• TASK DESCRIPTION
Retype the whole listing below exactly, keeping every picture out of it.

• DATA FOR THIS TASK
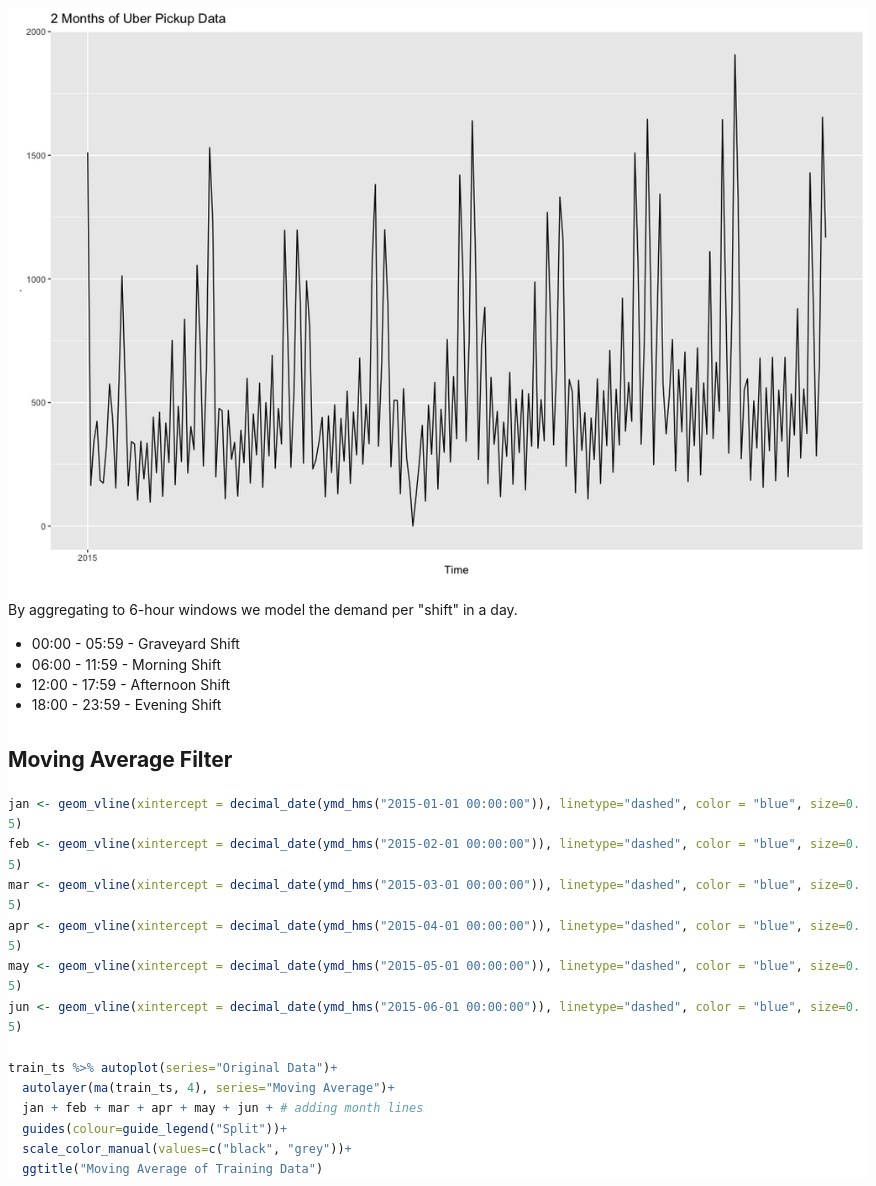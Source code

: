 ![](notebook_figures/eda-unnamed-chunk-6-1.png)


By aggregating to 6-hour windows we model the demand per "shift" in a day.

- 00:00 - 05:59 - Graveyard Shift
- 06:00 - 11:59 - Morning Shift
- 12:00 - 17:59 - Afternoon Shift
- 18:00 - 23:59 - Evening Shift

## Moving Average Filter


```r
jan <- geom_vline(xintercept = decimal_date(ymd_hms("2015-01-01 00:00:00")), linetype="dashed", color = "blue", size=0.5)
feb <- geom_vline(xintercept = decimal_date(ymd_hms("2015-02-01 00:00:00")), linetype="dashed", color = "blue", size=0.5)
mar <- geom_vline(xintercept = decimal_date(ymd_hms("2015-03-01 00:00:00")), linetype="dashed", color = "blue", size=0.5)
apr <- geom_vline(xintercept = decimal_date(ymd_hms("2015-04-01 00:00:00")), linetype="dashed", color = "blue", size=0.5)
may <- geom_vline(xintercept = decimal_date(ymd_hms("2015-05-01 00:00:00")), linetype="dashed", color = "blue", size=0.5)
jun <- geom_vline(xintercept = decimal_date(ymd_hms("2015-06-01 00:00:00")), linetype="dashed", color = "blue", size=0.5)

train_ts %>% autoplot(series="Original Data")+
  autolayer(ma(train_ts, 4), series="Moving Average")+
  jan + feb + mar + apr + may + jun + # adding month lines
  guides(colour=guide_legend("Split"))+
  scale_color_manual(values=c("black", "grey"))+
  ggtitle("Moving Average of Training Data")
```
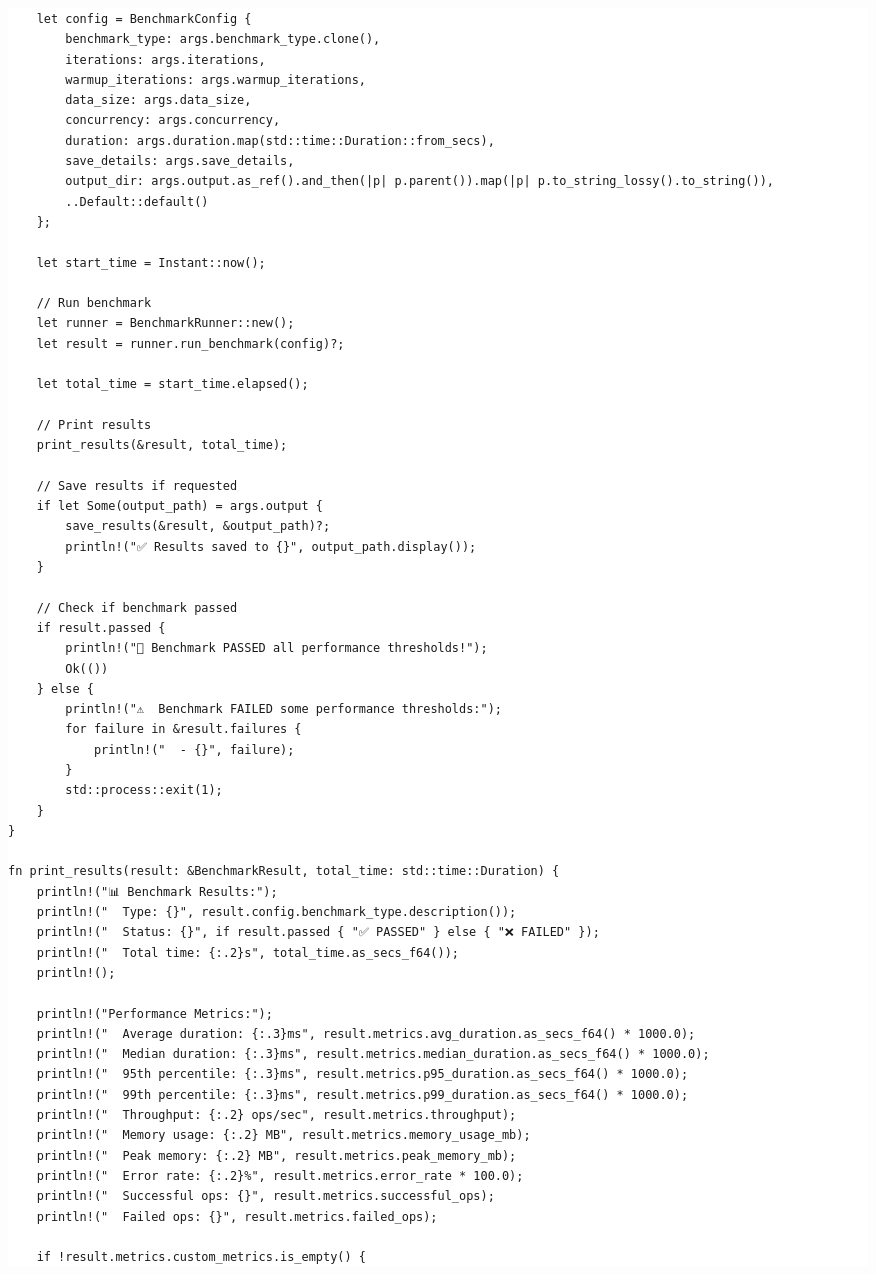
 ```
    let config = BenchmarkConfig {
        benchmark_type: args.benchmark_type.clone(),
        iterations: args.iterations,
        warmup_iterations: args.warmup_iterations,
        data_size: args.data_size,
        concurrency: args.concurrency,
        duration: args.duration.map(std::time::Duration::from_secs),
        save_details: args.save_details,
        output_dir: args.output.as_ref().and_then(|p| p.parent()).map(|p| p.to_string_lossy().to_string()),
        ..Default::default()
    };
    
    let start_time = Instant::now();
    
    // Run benchmark
    let runner = BenchmarkRunner::new();
    let result = runner.run_benchmark(config)?;
    
    let total_time = start_time.elapsed();
    
    // Print results
    print_results(&result, total_time);
    
    // Save results if requested
    if let Some(output_path) = args.output {
        save_results(&result, &output_path)?;
        println!("✅ Results saved to {}", output_path.display());
    }
    
    // Check if benchmark passed
    if result.passed {
        println!("🎉 Benchmark PASSED all performance thresholds!");
        Ok(())
    } else {
        println!("⚠️  Benchmark FAILED some performance thresholds:");
        for failure in &result.failures {
            println!("  - {}", failure);
        }
        std::process::exit(1);
    }
}

fn print_results(result: &BenchmarkResult, total_time: std::time::Duration) {
    println!("📊 Benchmark Results:");
    println!("  Type: {}", result.config.benchmark_type.description());
    println!("  Status: {}", if result.passed { "✅ PASSED" } else { "❌ FAILED" });
    println!("  Total time: {:.2}s", total_time.as_secs_f64());
    println!();
    
    println!("Performance Metrics:");
    println!("  Average duration: {:.3}ms", result.metrics.avg_duration.as_secs_f64() * 1000.0);
    println!("  Median duration: {:.3}ms", result.metrics.median_duration.as_secs_f64() * 1000.0);
    println!("  95th percentile: {:.3}ms", result.metrics.p95_duration.as_secs_f64() * 1000.0);
    println!("  99th percentile: {:.3}ms", result.metrics.p99_duration.as_secs_f64() * 1000.0);
    println!("  Throughput: {:.2} ops/sec", result.metrics.throughput);
    println!("  Memory usage: {:.2} MB", result.metrics.memory_usage_mb);
    println!("  Peak memory: {:.2} MB", result.metrics.peak_memory_mb);
    println!("  Error rate: {:.2}%", result.metrics.error_rate * 100.0);
    println!("  Successful ops: {}", result.metrics.successful_ops);
    println!("  Failed ops: {}", result.metrics.failed_ops);
    
    if !result.metrics.custom_metrics.is_empty() {
```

• EXERCISE ANSWER
Source code

: ![](notebook_figures/eda-unnamed-chunk-6-1.png)


By aggregating to 6-hour windows we model the demand per "shift" in a day.

- 00:00 - 05:59 - Graveyard Shift
- 06:00 - 11:59 - Morning Shift
- 12:00 - 17:59 - Afternoon Shift
- 18:00 - 23:59 - Evening Shift

## Moving Average Filter


```r
jan <- geom_vline(xintercept = decimal_date(ymd_hms("2015-01-01 00:00:00")), linetype="dashed", color = "blue", size=0.5)
feb <- geom_vline(xintercept = decimal_date(ymd_hms("2015-02-01 00:00:00")), linetype="dashed", color = "blue", size=0.5)
mar <- geom_vline(xintercept = decimal_date(ymd_hms("2015-03-01 00:00:00")), linetype="dashed", color = "blue", size=0.5)
apr <- geom_vline(xintercept = decimal_date(ymd_hms("2015-04-01 00:00:00")), linetype="dashed", color = "blue", size=0.5)
may <- geom_vline(xintercept = decimal_date(ymd_hms("2015-05-01 00:00:00")), linetype="dashed", color = "blue", size=0.5)
jun <- geom_vline(xintercept = decimal_date(ymd_hms("2015-06-01 00:00:00")), linetype="dashed", color = "blue", size=0.5)

train_ts %>% autoplot(series="Original Data")+
  autolayer(ma(train_ts, 4), series="Moving Average")+
  jan + feb + mar + apr + may + jun + # adding month lines
  guides(colour=guide_legend("Split"))+
  scale_color_manual(values=c("black", "grey"))+
  ggtitle("Moving Average of Training Data")
```
 ```
    let config = BenchmarkConfig {
        benchmark_type: args.benchmark_type.clone(),
        iterations: args.iterations,
        warmup_iterations: args.warmup_iterations,
        data_size: args.data_size,
        concurrency: args.concurrency,
        duration: args.duration.map(std::time::Duration::from_secs),
        save_details: args.save_details,
        output_dir: args.output.as_ref().and_then(|p| p.parent()).map(|p| p.to_string_lossy().to_string()),
        ..Default::default()
    };
    
    let start_time = Instant::now();
    
    // Run benchmark
    let runner = BenchmarkRunner::new();
    let result = runner.run_benchmark(config)?;
    
    let total_time = start_time.elapsed();
    
    // Print results
    print_results(&result, total_time);
    
    // Save results if requested
    if let Some(output_path) = args.output {
        save_results(&result, &output_path)?;
        println!("✅ Results saved to {}", output_path.display());
    }
    
    // Check if benchmark passed
    if result.passed {
        println!("🎉 Benchmark PASSED all performance thresholds!");
        Ok(())
    } else {
        println!("⚠️  Benchmark FAILED some performance thresholds:");
        for failure in &result.failures {
            println!("  - {}", failure);
        }
        std::process::exit(1);
    }
}

fn print_results(result: &BenchmarkResult, total_time: std::time::Duration) {
    println!("📊 Benchmark Results:");
    println!("  Type: {}", result.config.benchmark_type.description());
    println!("  Status: {}", if result.passed { "✅ PASSED" } else { "❌ FAILED" });
    println!("  Total time: {:.2}s", total_time.as_secs_f64());
    println!();
    
    println!("Performance Metrics:");
    println!("  Average duration: {:.3}ms", result.metrics.avg_duration.as_secs_f64() * 1000.0);
    println!("  Median duration: {:.3}ms", result.metrics.median_duration.as_secs_f64() * 1000.0);
    println!("  95th percentile: {:.3}ms", result.metrics.p95_duration.as_secs_f64() * 1000.0);
    println!("  99th percentile: {:.3}ms", result.metrics.p99_duration.as_secs_f64() * 1000.0);
    println!("  Throughput: {:.2} ops/sec", result.metrics.throughput);
    println!("  Memory usage: {:.2} MB", result.metrics.memory_usage_mb);
    println!("  Peak memory: {:.2} MB", result.metrics.peak_memory_mb);
    println!("  Error rate: {:.2}%", result.metrics.error_rate * 100.0);
    println!("  Successful ops: {}", result.metrics.successful_ops);
    println!("  Failed ops: {}", result.metrics.failed_ops);
    
    if !result.metrics.custom_metrics.is_empty() {
```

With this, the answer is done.